The proposed regulations allow for different pathways to reaching a 56 per cent reduction in light-duty greenhouse gas emissions between 2026 and 2032, with regulations getting more stringent each year. The end result is a CO2 figure of 82 grams/mile (51 grams/kilometre).

The Biden Administration hasn’t spoken of any kind of ban on new combustion-powered vehicle sales, even if some states have announced bans.

Former President Trump spoke at Drake Enterprises, a component supplier whose employees aren’t represented by the United Auto Workers (UAW) union that is currently on strike at key General Motors, Ford and Stellantis facilities.

While the former President spoke at a non-UAW facility, US President Joe Biden visited the UAW picket line at GM’s Willow Run Distribution Center.

The UAW isn’t opposing EVs, with President Shawn Fain saying the union “supports and is ready for the transition to a clean auto industry” but cautioned this transition needs to be one that’s “just” and “ensures auto workers have a place in the new economy”.

He has welcomed the US Department of Energy’s US$15.5 billion (A$24bn) in new grants and loans to support an EV transition, announced last month.

“We are glad to see the Biden Administration doing its part to reject the false choice between a good job and a green job. This new policy makes clear to employers that the EV transition must include strong union partnerships with the high pay and safety standards that generations of UAW members have fought for and won,” said Mr Fain.

He subsequently criticised Trump on CNN for the “pathetic irony” in holding a rally for union members at a nonunion business.

The UAW endorsed Biden in the 2020 election, but hasn’t endorsed the President yet ahead of the 2024 election.

Former President Trump has claimed EVs may be worse for the environment than combustion-powered vehicles, but said he welcomes people buying them.

“If you want to buy an electric car, that’s absolutely fine, I’m all for it, but we should not be forcing consumers to buy electric vehicles,” he said.

“I could see electric cars working great for certain uses, short-distance uses.”

He asked why Ford and GM are supporting the Biden Administration’s move on emissions, claiming these automakers’ EVs aren’t selling and you can “buy them for peanuts”, and argued striking workers should look beyond whatever deal they secure as these automakers will just end up closing American factories “in two years”.
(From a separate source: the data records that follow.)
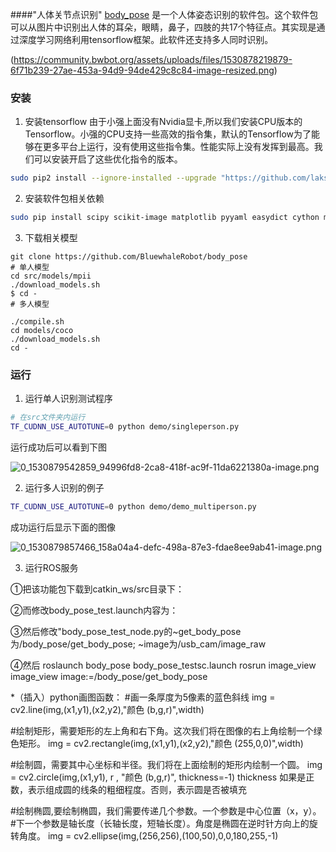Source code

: ####"人体关节点识别"
[body_pose](https://github.com/BluewhaleRobot/body_pose) 是一个人体姿态识别的软件包。这个软件包可以从图片中识别出人体的耳朵，眼睛，鼻子，四肢的共17个特征点。其实现是通过深度学习网络利用tensorflow框架。此软件还支持多人同时识别。

(https://community.bwbot.org/assets/uploads/files/1530878219879-6f71b239-27ae-453a-94d9-94de429c8c84-image-resized.png) 

### 安装
1. 安装tensorflow
由于小强上面没有Nvidia显卡,所以我们安装CPU版本的Tensorflow。小强的CPU支持一些高效的指令集，默认的Tensorflow为了能够在更多平台上运行，没有使用这些指令集。性能实际上没有发挥到最高。我们可以安装开启了这些优化指令的版本。

```bash
sudo pip2 install --ignore-installed --upgrade "https://github.com/lakshayg/tensorflow-build/releases/download/tf1.12.0-macOS-mojave-ubuntu16.04-py2-py3/tensorflow-1.12.0-cp27-cp27mu-linux_x86_64.whl"
```

2. 安装软件包相关依赖

```bash
sudo pip install scipy scikit-image matplotlib pyyaml easydict cython munkres==1.0.12
```

3. 下载相关模型

```
git clone https://github.com/BluewhaleRobot/body_pose
# 单人模型
cd src/models/mpii
./download_models.sh
$ cd -
# 多人模型

./compile.sh
cd models/coco
./download_models.sh
cd -
```

### 运行

1. 运行单人识别测试程序

```bash
# 在src文件夹内运行
TF_CUDNN_USE_AUTOTUNE=0 python demo/singleperson.py
```

运行成功后可以看到下图

![0_1530879542859_94996fd8-2ca8-418f-ac9f-11da6221380a-image.png](https://community.bwbot.org/assets/uploads/files/1530879564082-94996fd8-2ca8-418f-ac9f-11da6221380a-image-resized.png) 

2. 运行多人识别的例子

```bash
TF_CUDNN_USE_AUTOTUNE=0 python demo/demo_multiperson.py
```

成功运行后显示下面的图像

![0_1530879857466_158a04a4-defc-498a-87e3-fdae8ee9ab41-image.png](https://community.bwbot.org/assets/uploads/files/1530879880168-158a04a4-defc-498a-87e3-fdae8ee9ab41-image-resized.png) 

3. 运行ROS服务

  ①把该功能包下载到catkin_ws/src目录下：
  
  ②而修改body_pose_test.launch内容为：
  <node name="body_pose" pkg="body_pose" type="body_pose_node.py" output="screen"></node>
   <node name="body_pose_tester" pkg="body_pose" type="body_pose_test_node.py" output="screen"></node>
   <include file="$(find usb_cam)/launch/usb_cam-test.launch"/>
   
  ③然后修改"body_pose_test_node.py的~get_body_pose为/body_pose/get_body_pose;  ~image为/usb_cam/image_raw
  
  ④然后
  roslaunch body_pose body_pose_testsc.launch
  rosrun image_view image_view image:=/body_pose/get_body_pose
  
*（插入）python画图函数：
  #画一条厚度为5像素的蓝色斜线
  img = cv2.line(img,(x1,y1),(x2,y2),"颜色 (b,g,r)",width)

  #绘制矩形，需要矩形的左上角和右下角。这次我们将在图像的右上角绘制一个绿色矩形。
  img = cv2.rectangle(img,(x1,y1),(x2,y2),"颜色 (255,0,0)",width)

  #绘制圆，需要其中心坐标和半径。我们将在上面绘制的矩形内绘制一个圆。
  img = cv2.circle(img,(x1,y1), r , "颜色 (b,g,r)", thickness=-1)
  thickness 如果是正数，表示组成圆的线条的粗细程度。否则，表示圆是否被填充

  #绘制椭圆,要绘制椭圆，我们需要传递几个参数。一个参数是中心位置（x，y）。
  #下一个参数是轴长度（长轴长度，短轴长度）。角度是椭圆在逆时针方向上的旋转角度。
  img = cv2.ellipse(img,(256,256),(100,50),0,0,180,255,-1)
Trump is trying to shore up support in Michigan, a key swing state, ahead of the 2024 presidential election.

He famously broke the “Blue Wall” in the 2016 presidential election, beating Democratic nominee Hilary Clinton in Michigan, Pennsylvania and Wisconsin – if by small margins.

But four years later, these typically Democratic-leaning states swung back to Democratic nominee Joe Biden, which helped propel him to victory and saw him inaugurated as the 46th US President.